A monochromatic drawing of the Rialto Bridge from 1978, made before the onset of Horn's disease, has the charm of an antique woodcut. The bridge and its surrounding brick buildings are depicted in fine detail and with a realistic perspective, as is a boatman steering a gondola in the foreground canal. A 1982 version, during the beginning of the disease, is bolder than his earlier work and more cartoonlike, less three-dimensional. A 1986 illustration continues the move toward simplicity, but adds subtle touches of color in the background.
Horn's 1988 artwork, during the later stages of his struggle with Alzheimer's, is completely transformed: All bold lines and exaggerated bright colors, it is like a landscape painted by a child. The people are little more than cartoons, and the clouds are simplistic, hard-edged ovals in a blue sky. By 1992, the bridge and the other buildings have lost their shapes and are now barely recognizable blobs, arranged geometrically within a rectangular border.

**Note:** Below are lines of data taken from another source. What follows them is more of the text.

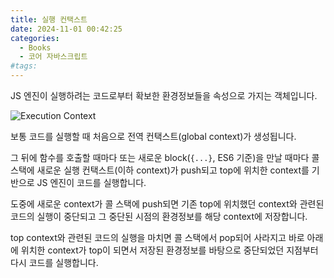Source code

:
 ```yaml
---
title: 실행 컨택스트
date: 2024-11-01 00:42:25
categories:
  - Books
  - 코어 자바스크립트
#tags:
---
```


JS 엔진이 실행하려는 코드로부터 확보한 환경정보들을 속성으로 가지는 객체입니다.

![Execution Context](/images/exec_context.png)

보통 코드를 실행할 때 처음으로 전역 컨택스트(global context)가 생성됩니다.

그 뒤에 함수를 호출할 때마다 또는 새로운 block(`{...}`, ES6 기준)을 만날 때마다 콜 스택에 새로운 실행 컨택스트(이하 context)가 push되고 top에 위치한 context를 기반으로 JS 엔진이 코드를 실행합니다.

도중에 새로운 context가 콜 스택에 push되면 기존 top에 위치했던 context와 관련된 코드의 실행이 중단되고 그 중단된 시점의 환경정보를 해당 context에 저장합니다.

top context와 관련된 코드의 실행을 마치면 콜 스택에서 pop되어 사라지고 바로 아래에 위치한 context가 top이 되면서 저장된 환경정보를 바탕으로 중단되었던 지점부터 다시 코드를 실행합니다.
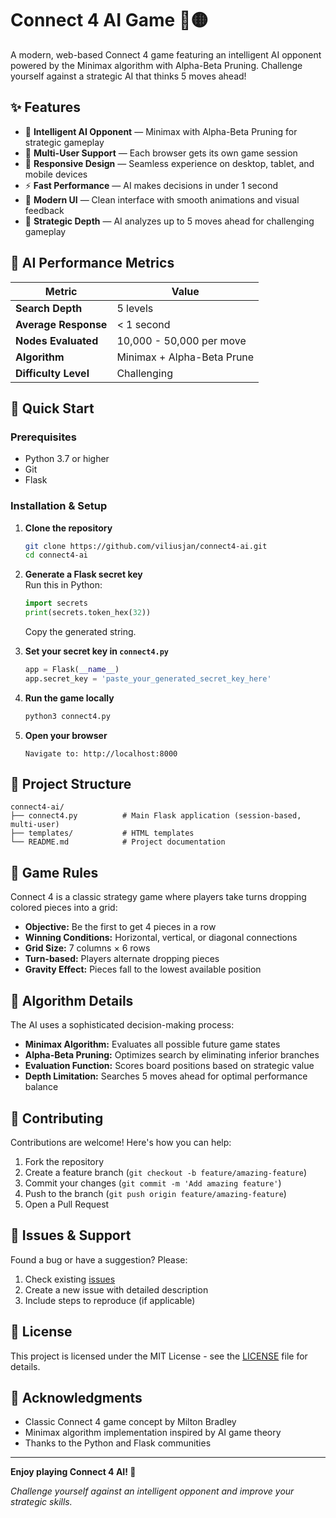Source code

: # Connect 4 AI Game 🔴🟡

A modern, web-based Connect 4 game featuring an intelligent AI opponent powered by the Minimax algorithm with Alpha-Beta Pruning. Challenge yourself against a strategic AI that thinks 5 moves ahead!

## ✨ Features

- 🧠 **Intelligent AI Opponent** — Minimax with Alpha-Beta Pruning for strategic gameplay
- 👥 **Multi-User Support** — Each browser gets its own game session
- 📱 **Responsive Design** — Seamless experience on desktop, tablet, and mobile devices
- ⚡ **Fast Performance** — AI makes decisions in under 1 second
- 🎨 **Modern UI** — Clean interface with smooth animations and visual feedback
- 🎯 **Strategic Depth** — AI analyzes up to 5 moves ahead for challenging gameplay

## 🧠 AI Performance Metrics

| Metric                | Value                       |
|-----------------------|----------------------------|
| **Search Depth**      | 5 levels                   |
| **Average Response**  | < 1 second                 |
| **Nodes Evaluated**   | 10,000 - 50,000 per move   |
| **Algorithm**         | Minimax + Alpha-Beta Prune |
| **Difficulty Level**  | Challenging                |

## 🚀 Quick Start

### Prerequisites

- Python 3.7 or higher
- Git
- Flask

### Installation & Setup

1. **Clone the repository**
   ```bash
   git clone https://github.com/viliusjan/connect4-ai.git
   cd connect4-ai
   ```

2. **Generate a Flask secret key**  
   Run this in Python:
   ```python
   import secrets
   print(secrets.token_hex(32))
   ```
   Copy the generated string.

3. **Set your secret key in `connect4.py`**
   ```python
   app = Flask(__name__)
   app.secret_key = 'paste_your_generated_secret_key_here'
   ```

4. **Run the game locally**
   ```bash
   python3 connect4.py
   ```

5. **Open your browser**
   ```
   Navigate to: http://localhost:8000
   ```

## 📁 Project Structure

```
connect4-ai/
├── connect4.py          # Main Flask application (session-based, multi-user)
├── templates/           # HTML templates
└── README.md            # Project documentation
```

## 🎯 Game Rules

Connect 4 is a classic strategy game where players take turns dropping colored pieces into a grid:

- **Objective:** Be the first to get 4 pieces in a row
- **Winning Conditions:** Horizontal, vertical, or diagonal connections
- **Grid Size:** 7 columns × 6 rows
- **Turn-based:** Players alternate dropping pieces
- **Gravity Effect:** Pieces fall to the lowest available position

## 🧮 Algorithm Details

The AI uses a sophisticated decision-making process:

- **Minimax Algorithm:** Evaluates all possible future game states
- **Alpha-Beta Pruning:** Optimizes search by eliminating inferior branches
- **Evaluation Function:** Scores board positions based on strategic value
- **Depth Limitation:** Searches 5 moves ahead for optimal performance balance

## 🤝 Contributing

Contributions are welcome! Here's how you can help:

1. Fork the repository
2. Create a feature branch (`git checkout -b feature/amazing-feature`)
3. Commit your changes (`git commit -m 'Add amazing feature'`)
4. Push to the branch (`git push origin feature/amazing-feature`)
5. Open a Pull Request

## 🐛 Issues & Support

Found a bug or have a suggestion? Please:

1. Check existing [issues](https://github.com/viliusjan/connect4-ai/issues)
2. Create a new issue with detailed description
3. Include steps to reproduce (if applicable)

## 📄 License

This project is licensed under the MIT License - see the [LICENSE](LICENSE) file for details.

## 🙏 Acknowledgments

- Classic Connect 4 game concept by Milton Bradley
- Minimax algorithm implementation inspired by AI game theory
- Thanks to the Python and Flask communities

---

**Enjoy playing Connect 4 AI! 🎉**

*Challenge yourself against an intelligent opponent and improve your strategic skills.*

The progression to bright primary colors and a flattening of dimensions is typical in Alzheimer's art, Duxbury says. "It's a more simplistic rendering of the world. Detail goes away. In the very late stages, the ability to differentiate color goes away, and there's often a choice of a single color. Sometimes just red. Sometimes just blue. By that time, people are no longer verbal; they only express themselves through shapes."